Over the past few years I have been compiling a list of places in Portland that fly the city’s flag. When it started in 2011 the flag could be seen only in a handful of places: city hall, the Portland Building, Pioneer Courthouse Square, the Oregon Convention Center, Jefferson Office Park, and the Portland Timbers’ stadium (only on game days). It’s grown to 23 entries, greatly helped by a decision by the city government to fly the flag at every Portland Fire and Rescue station across the city.
What’s keeping more hotels, restaurants, and other places that have invested in flag poles from flying the flag? Perhaps there’s a misunderstanding that the flag represents only the city government, rather than the city and its people as a whole. It may have started out as the former, but now is certainly the latter, in no small measure due to the fans of the Portland Timbers’ enthusiastic adoption of the flag.
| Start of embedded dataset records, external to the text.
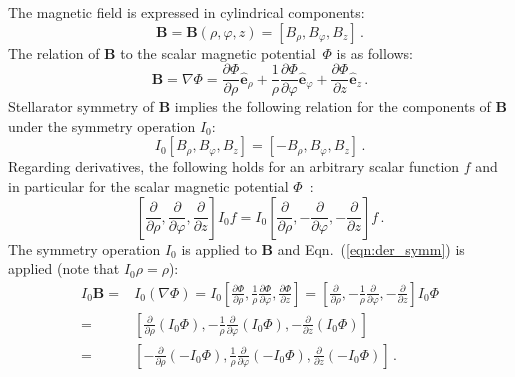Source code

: The magnetic field is expressed in cylindrical components:
\begin{equation}
  \mathbf{B} = \mathbf{B}(\rho, \varphi, z) = \left[ B_\rho, B_\varphi, B_z \right] \, .
\end{equation}
The relation of $\mathbf{B}$ to the scalar magnetic potential~$\Phi$ is as follows:
\begin{equation}
    \mathbf{B} = \nabla \Phi
  =                  \frac{\partial \Phi}{\partial \rho}    \hat{\mathbf{e}}_\rho
    + \frac{1}{\rho} \frac{\partial \Phi}{\partial \varphi} \hat{\mathbf{e}}_\varphi
    +                \frac{\partial \Phi}{\partial z}       \hat{\mathbf{e}}_z \, . \label{eqn:comp_B}
\end{equation}
Stellarator symmetry of $\mathbf{B}$ implies the following relation for the components of $\mathbf{B}$
under the symmetry operation $I_0$:
\begin{equation}
  I_0 \left[ B_\rho, B_\varphi, B_z \right] = \left[ -B_\rho, B_\varphi, B_z \right] \, . \label{eqn:vec_symm}
\end{equation}
Regarding derivatives, the following holds for an arbitrary scalar function $f$ and in particular for the scalar magnetic potential $\Phi$~\cite{dewar_hudson_1998_stellarator_symmetry}:
\begin{equation}
        \left[ \frac{\partial}{\partial \rho},   \frac{\partial}{\partial \varphi},   \frac{\partial}{\partial z} \right] I_0 f
  = I_0 \left[ \frac{\partial}{\partial \rho}, - \frac{\partial}{\partial \varphi}, - \frac{\partial}{\partial z} \right]     f \, . \label{eqn:der_symm}
\end{equation}
The symmetry operation $I_0$ is applied to $\mathbf{B}$ and Eqn.~(\ref{eqn:der_symm}) is applied (note that $I_0 \rho = \rho$):
\begin{align}
    I_0 \mathbf{B}
  =& I_0 \left( \nabla \Phi \right)
  =  I_0 \left[ \frac{\partial \Phi}{\partial \rho}, \frac{1}{\rho} \frac{\partial \Phi}{\partial \varphi}, \frac{\partial \Phi}{\partial z} \right]
  =  \left[ \frac{\partial}{\partial \rho}, - \frac{1}{\rho}\frac{\partial}{\partial \varphi}, - \frac{\partial}{\partial z} \right] I_0 \Phi \nonumber \\
  =& \left[ \frac{\partial}{\partial \rho} \left( I_0 \Phi \right), - \frac{1}{\rho}\frac{\partial}{\partial \varphi} \left( I_0 \Phi \right), - \frac{\partial}{\partial z} \left( I_0 \Phi \right) \right] \nonumber \\
  =& \left[ - \frac{\partial}{\partial \rho} \left(- I_0 \Phi \right), \frac{1}{\rho}\frac{\partial}{\partial \varphi} \left(- I_0 \Phi \right), \frac{\partial}{\partial z} \left(- I_0 \Phi \right) \right] \, .
\end{align}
There may also be a misunderstanding that in order to fly the Portland flag, it must be accompanied by the US and Oregon flags. Flag etiquette does require these “outranking” flags to be given more respect than the city flag, e.g., by literally flying them above it on a shared pole. But there is no rule of etiquette saying the Portland flag can’t be flown by itself, or only with the US flag (as is the case at most of the Portland Fire and Rescue stations), or only with the Oregon flag for that matter.
The biggest factor limiting the public display of the Portland flag is probably not misunderstanding, but simply understanding that Portland has a flag. Every time the Portland flag is raised in a new locale, used in merchandising or advertising, or spreads through word of mouth, public recognition grows. This “virtuous cycle” is underway.